These examples showcase how Shakespeare’s use of literary devices in “Macbeth” not only enriches the text’s thematic depth and emotional resonance but also underscores his mastery of language and storytelling.

Macbeth – FAQs

What is the main theme of Macbeth? The main theme of “Macbeth” is the destructive nature of unchecked ambition and power. Shakespeare explores how ambition can corrupt individuals, leading to moral decay and the downfall of both the individual and those around them.

Who are the three witches in Macbeth? The three witches, also known as the Weird Sisters, are supernatural beings who prophesy Macbeth’s rise to power and his downfall. Their ambiguous and manipulative predictions play a crucial role in the play, symbolizing fate and the dark forces that influence human behavior.

What role does Lady Macbeth play in Macbeth’s downfall? Lady Macbeth is a pivotal figure in Macbeth’s downfall. Her ambition and determination to see Macbeth become king drive her to manipulate and encourage him to commit regicide. Her initial strength and resolve gradually give way to guilt and madness, highlighting the psychological consequences of their actions.

How does Macbeth change throughout the play? Macbeth transforms from a valiant and loyal soldier to a tyrannical ruler consumed by guilt and paranoia. His ambition, spurred by the witches’ prophecy and Lady Macbeth’s urging, leads him to commit heinous acts. This change reflects the corrupting influence of power and ambition.

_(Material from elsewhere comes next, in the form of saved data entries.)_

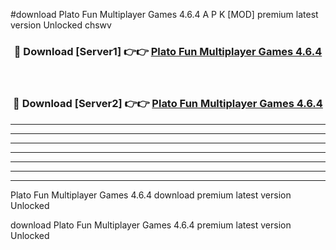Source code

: #download Plato Fun Multiplayer Games 4.6.4 A P K [MOD] premium latest version Unlocked chswv 



<div align="center">
<h3>🔴 Download [Server1] 👉👉 <a href="https://apkdownload1.web.app/">Plato Fun Multiplayer Games 4.6.4</a></h3><br>

<h3>🔴 Download [Server2] 👉👉 <a href="https://apkdownload1.web.app/">Plato Fun Multiplayer Games 4.6.4</a></h3>
</div>





----------------------------------------------------------

----------------------------------------------------------

----------------------------------------------------------

----------------------------------------------------------

----------------------------------------------------------

----------------------------------------------------------

----------------------------------------------------------

Plato Fun Multiplayer Games 4.6.4 download premium latest version Unlocked

download Plato Fun Multiplayer Games 4.6.4 premium latest version Unlocked
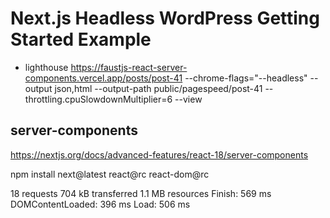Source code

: # Next.js Headless WordPress Getting Started Example

- lighthouse https://faustjs-react-server-components.vercel.app/posts/post-41 --chrome-flags="--headless" --output json,html --output-path public/pagespeed/post-41 --throttling.cpuSlowdownMultiplier=6 --view

## server-components

https://nextjs.org/docs/advanced-features/react-18/server-components

npm install next@latest react@rc react-dom@rc

18 requests
704 kB transferred
1.1 MB resources
Finish: 569 ms
DOMContentLoaded: 396 ms
Load: 506 ms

What is the significance of the prophecies in Macbeth? The prophecies in “Macbeth” are significant as they set the play’s events into motion and influence Macbeth’s actions. They also raise questions about fate vs. free will, as Macbeth chooses to act on these predictions, leading to his eventual downfall.

How does Shakespeare use supernatural elements in Macbeth? Shakespeare uses supernatural elements, such as the witches and their prophecies, visions, and ghostly apparitions, to create an atmosphere of mystery and foreboding. These elements underscore the themes of fate, ambition, and the moral inversion within the play.

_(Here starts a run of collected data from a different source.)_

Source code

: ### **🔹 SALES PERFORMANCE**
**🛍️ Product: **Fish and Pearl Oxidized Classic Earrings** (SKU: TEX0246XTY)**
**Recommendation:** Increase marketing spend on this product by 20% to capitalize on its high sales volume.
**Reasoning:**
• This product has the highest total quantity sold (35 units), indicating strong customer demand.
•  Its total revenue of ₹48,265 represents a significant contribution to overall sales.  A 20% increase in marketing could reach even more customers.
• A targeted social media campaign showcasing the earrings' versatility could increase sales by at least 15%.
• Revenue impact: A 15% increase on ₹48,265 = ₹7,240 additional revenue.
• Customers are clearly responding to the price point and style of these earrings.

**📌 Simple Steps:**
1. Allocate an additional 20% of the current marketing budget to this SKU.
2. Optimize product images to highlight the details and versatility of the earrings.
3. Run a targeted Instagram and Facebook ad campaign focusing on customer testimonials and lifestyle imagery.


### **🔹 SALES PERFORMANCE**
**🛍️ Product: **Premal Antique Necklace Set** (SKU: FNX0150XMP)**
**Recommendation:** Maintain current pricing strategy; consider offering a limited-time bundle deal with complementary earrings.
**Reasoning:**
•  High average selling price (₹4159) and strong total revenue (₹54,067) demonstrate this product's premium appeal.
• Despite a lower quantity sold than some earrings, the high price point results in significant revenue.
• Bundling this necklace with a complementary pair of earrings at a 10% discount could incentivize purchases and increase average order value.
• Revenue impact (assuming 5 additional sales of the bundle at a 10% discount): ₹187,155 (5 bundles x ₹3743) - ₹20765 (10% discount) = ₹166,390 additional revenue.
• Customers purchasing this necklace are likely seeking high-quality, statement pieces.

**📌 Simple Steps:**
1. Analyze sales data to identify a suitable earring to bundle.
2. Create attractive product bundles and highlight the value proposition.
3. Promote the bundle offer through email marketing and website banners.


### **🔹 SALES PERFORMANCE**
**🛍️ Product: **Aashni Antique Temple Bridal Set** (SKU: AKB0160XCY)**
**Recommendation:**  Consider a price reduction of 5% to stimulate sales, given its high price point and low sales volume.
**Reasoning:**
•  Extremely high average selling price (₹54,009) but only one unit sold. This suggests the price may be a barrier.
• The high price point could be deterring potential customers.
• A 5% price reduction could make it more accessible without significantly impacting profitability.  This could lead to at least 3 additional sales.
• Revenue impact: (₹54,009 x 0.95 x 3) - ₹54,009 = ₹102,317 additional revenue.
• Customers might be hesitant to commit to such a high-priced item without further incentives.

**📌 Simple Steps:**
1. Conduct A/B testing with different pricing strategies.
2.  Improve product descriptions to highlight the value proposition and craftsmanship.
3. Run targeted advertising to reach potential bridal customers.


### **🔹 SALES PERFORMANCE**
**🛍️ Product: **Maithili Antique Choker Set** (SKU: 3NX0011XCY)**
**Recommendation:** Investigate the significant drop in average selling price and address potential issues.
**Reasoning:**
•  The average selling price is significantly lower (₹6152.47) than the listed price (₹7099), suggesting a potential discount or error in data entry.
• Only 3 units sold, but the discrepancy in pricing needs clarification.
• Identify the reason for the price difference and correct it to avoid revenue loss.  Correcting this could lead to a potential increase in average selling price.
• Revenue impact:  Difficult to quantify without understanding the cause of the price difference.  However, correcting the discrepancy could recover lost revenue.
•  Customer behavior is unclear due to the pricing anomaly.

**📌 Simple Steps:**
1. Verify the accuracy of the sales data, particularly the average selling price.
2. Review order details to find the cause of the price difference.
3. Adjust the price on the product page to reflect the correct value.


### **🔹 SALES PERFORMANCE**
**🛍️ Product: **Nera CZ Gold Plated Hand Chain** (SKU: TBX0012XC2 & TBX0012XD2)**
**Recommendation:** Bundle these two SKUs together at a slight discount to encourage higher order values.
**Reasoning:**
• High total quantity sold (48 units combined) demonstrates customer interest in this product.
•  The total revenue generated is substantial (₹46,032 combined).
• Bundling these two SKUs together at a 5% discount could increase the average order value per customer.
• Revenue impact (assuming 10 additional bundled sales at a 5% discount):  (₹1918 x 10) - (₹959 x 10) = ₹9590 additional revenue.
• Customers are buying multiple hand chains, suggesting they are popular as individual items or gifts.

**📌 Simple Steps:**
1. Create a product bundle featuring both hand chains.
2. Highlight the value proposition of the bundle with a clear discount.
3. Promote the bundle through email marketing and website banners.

What does blood symbolize in Macbeth? Blood is a powerful symbol in “Macbeth,” representing guilt, violence, and the consequences of Macbeth and Lady Macbeth’s actions. It visually manifests the psychological burden of their crimes and the pervasive stain of their guilt.

What is the tragic flaw of Macbeth? Macbeth’s tragic flaw is his overwhelming ambition and desire for power. This flaw, combined with the influence of the witches’ prophecies and Lady Macbeth, drives him to commit regicide and other atrocities, leading to his downfall.

Can Macbeth be considered a tragic hero? Yes, Macbeth can be considered a tragic hero. He possesses noble qualities and initially earns the audience’s sympathy. However, his tragic flaw—ambition—leads him to make choices that result in his moral decline and ultimate demise, fitting the classical definition of a tragic hero.

This quiz covers a range of topics from plot details and character roles to themes and symbols in “Macbeth,” offering a comprehensive test of comprehension for the play.

Spot the Literary Device

Read the following paragraph from “Macbeth” and identify the literary devices used. Then, check your answers below.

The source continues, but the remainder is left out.